Also for somewhat selfish reasons I think you should try Warp (1979-1982) which is ONLY available in its HP mainframe version. It was an attempt to top the Zork parser and it does some things with the parser even modern games don’t do (like macros and conditionals). Your TOPS-20 in a box was excellent, perhaps do the same thing for an HP mainframe?
June 4, 2011 at 3:08 pm
In the first version I played, IGNITE was allowed instead of BLAST.
July 31, 2015 at 8:30 pm
I’d call the dragon puzzle wholly amusing, but perhaps only because of my memory of solving it.
I was born in 1971, and in about 1980-81 (es, my dad (a farmer) bought an Apple ][+ ostensibly to do farm records with. We had Visicalc and whatnot. It also came with all the promotional pack software including Apple Writer, and Apple Adventure (a port of Adventure).
I played Apple Adventure off and on for years, getting further here and there. My cousins who lived far off would visit in the summertime, and the computer was still a novelty, and THEY played Apple Adventure and we’d sort of crowd around the monitor in the kitchen (which is where this machine was located).
Anyhow, one of my cousins was not especially technical and she was also a bit of a smartass. We’d banged on this dragon thing for a long time. Finally at one point at the WHAT? WITH YOUR BARE HANDS? response, she gets fed up and types YES. Lo and behold, puzzle solved, and a family moment was born (at least among us cousins).

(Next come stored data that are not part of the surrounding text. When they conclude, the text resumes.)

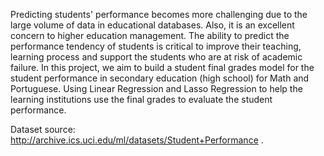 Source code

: Predicting students' performance becomes more challenging due to the large volume of data in educational databases. Also, it is an excellent concern to higher education management. The ability to predict the performance tendency of students is critical to improve their teaching, learning process and support the students who are at risk of academic failure.
In this project, we aim to build a student final grades model for the student performance in secondary education (high school) for Math and Portuguese. Using Linear Regression and Lasso Regression to help the learning institutions use the final grades to evaluate the student performance.


Dataset source: http://archive.ics.uci.edu/ml/datasets/Student+Performance .  

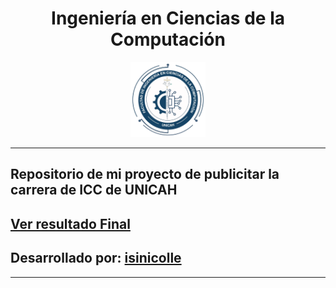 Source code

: <h1 align="center"> Ingeniería en Ciencias de la Computación </h1>

<div align="center"><p><a href="https://isiszapata2001.github.io/">
<img src="https://github.com/isinicolle/icc-unicah/blob/main/assets/img/logo-icc/ICC%20-%20UNICAH.png" height="120" width="auto" alt="Pagina de la Facultad de Ingenieria en Ciencias de la Computacion UNICAH"></a></p></div>


------
## Repositorio de mi proyecto de publicitar la carrera de ICC de UNICAH

## [Ver resultado Final](https://ingenieria-en-ciencias-de-la-computacion-unicah.bss.design/)

## <span align="center">Desarrollado por: [isinicolle](https://github.com/isinicolle)</span>
------

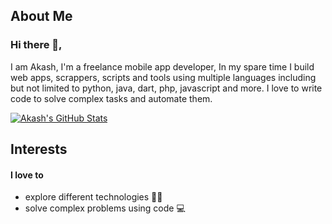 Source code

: ## About Me

### Hi there 👋, 
I am Akash, I'm a freelance mobile app developer, In my spare time I build web apps, scrappers, scripts and tools using multiple languages including but not limited to python, java, dart, php, javascript and more. I love to write code to solve complex tasks and automate them.


<a href="https://github.com/akashprayate/">
  <img align="center" src="https://github-readme-stats.vercel.app/api?username=akashprayate&show_icons=true&line_height=27&count_private=true&title_color=ffffff&text_color=ffffff&icon_color=2bbc8a&bg_color=2a2f3d" alt="Akash's GitHub Stats" />
</a> 

## Interests

#### I love to
- explore different technologies 👨‍💻
- solve complex problems using code 💻

<!--
**akashprayate/akashprayate** is a ✨ _special_ ✨ repository because its `README.md` (this file) appears on your GitHub profile.

Here are some ideas to get you started:

- 🔭 I’m currently working on ...
- 🌱 I’m currently learning ...
- 👯 I’m looking to collaborate on ...
- 🤔 I’m looking for help with ...
- 💬 Ask me about ...
- 📫 How to reach me: ...
- 😄 Pronouns: ...
- ⚡ Fun fact: ...
-->
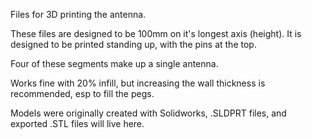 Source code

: Files for 3D printing the antenna.

These files are designed to be 100mm on it's longest axis (height). It is designed to be printed standing up, with the pins at the top.

Four of these segments make up a single antenna.

Works fine with 20% infill, but increasing the wall thickness is recommended, esp to fill the pegs.

Models were originally created with Solidworks, .SLDPRT files, and exported .STL files will live here.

Anyhow, from a purist perspective, using the parser in a conversational way instead of a command delivery method may be unfair, but at least here I think it did exactly what it was intended to. A pure comedic moment.
December 19, 2018 at 11:29 am
I understand why the end-game puzzle is the way it is!
Lightning struck when I was reading Jertz’s (2007) “Somewhere Nearby is Colossal Cave: Examining Will Crowther’s Original “Adventure” in Code and in Kentucky”, which says:
For example, Crowther’s original responds to the command “BLAST” with the message “BLASTING REQUIRES DYNAMITE,” but none exists in his game. Woods, however, incorporates “BLAST” into the finale.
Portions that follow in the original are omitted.